WHAT NEEDS TO BE DONE
Leaving out the images, transcribe every record below exactly.
*** RECORDS FOR THIS TASK ***
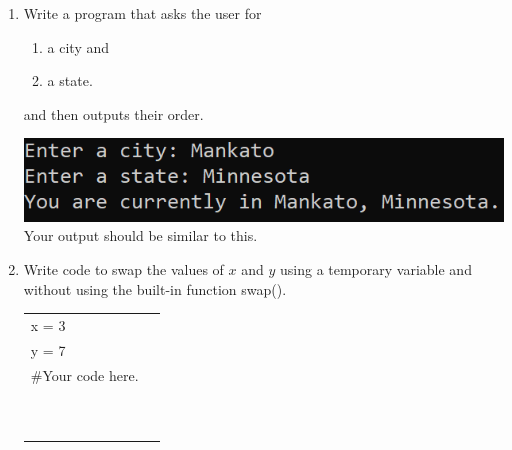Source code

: \documentclass{article}
\begin{document}
\begin{enumerate}

	\item 
		Write a program that asks the user for \\
		\begin{minipage}{0.5\textwidth}
		\vspace*{-0.5em}
			\begin{enumerate}  \setlength\itemsep{-0.3em}
				\item a city and
				\item a state.  
			\end{enumerate} \vspace*{-1ex}
		and then outputs their order.
		\end{minipage}
		\begin{minipage}{0.5\textwidth}
			\centering
			\includegraphics[scale=0.75]{./imgs/locationOutput.png}\\
			Your output should be similar to this.
		\end{minipage}

	\item 
		Write code to swap the values of $x$ and $y$ using a temporary variable and without using
		the built-in function swap().\\		
		\begin{tabular}{|ll}
			\\			
			x = 3\\
			y = 7\\[5pt]
			\#Your code here. \\[5pt]
			& \\ & \\ & \\ & \\ & \\ & \\ & \\ & \\ & \\ & \\ 
		\end{tabular}


\end{enumerate}
\end{document}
*** End of RECORDS FOR THIS TASK ***
SOLUTION TO THIS PROBLEM
Source code

: \documentclass{article}
\begin{document}
\begin{enumerate}

	\item 
		Write a program that asks the user for \\
		\begin{minipage}{0.5\textwidth}
		\vspace*{-0.5em}
			\begin{enumerate}  \setlength\itemsep{-0.3em}
				\item a city and
				\item a state.  
			\end{enumerate} \vspace*{-1ex}
		and then outputs their order.
		\end{minipage}
		\begin{minipage}{0.5\textwidth}
			\centering
			\includegraphics[scale=0.75]{./imgs/locationOutput.png}\\
			Your output should be similar to this.
		\end{minipage}

	\item 
		Write code to swap the values of $x$ and $y$ using a temporary variable and without using
		the built-in function swap().\\		
		\begin{tabular}{|ll}
			\\			
			x = 3\\
			y = 7\\[5pt]
			\#Your code here. \\[5pt]
			& \\ & \\ & \\ & \\ & \\ & \\ & \\ & \\ & \\ & \\ 
		\end{tabular}


\end{enumerate}
\end{document}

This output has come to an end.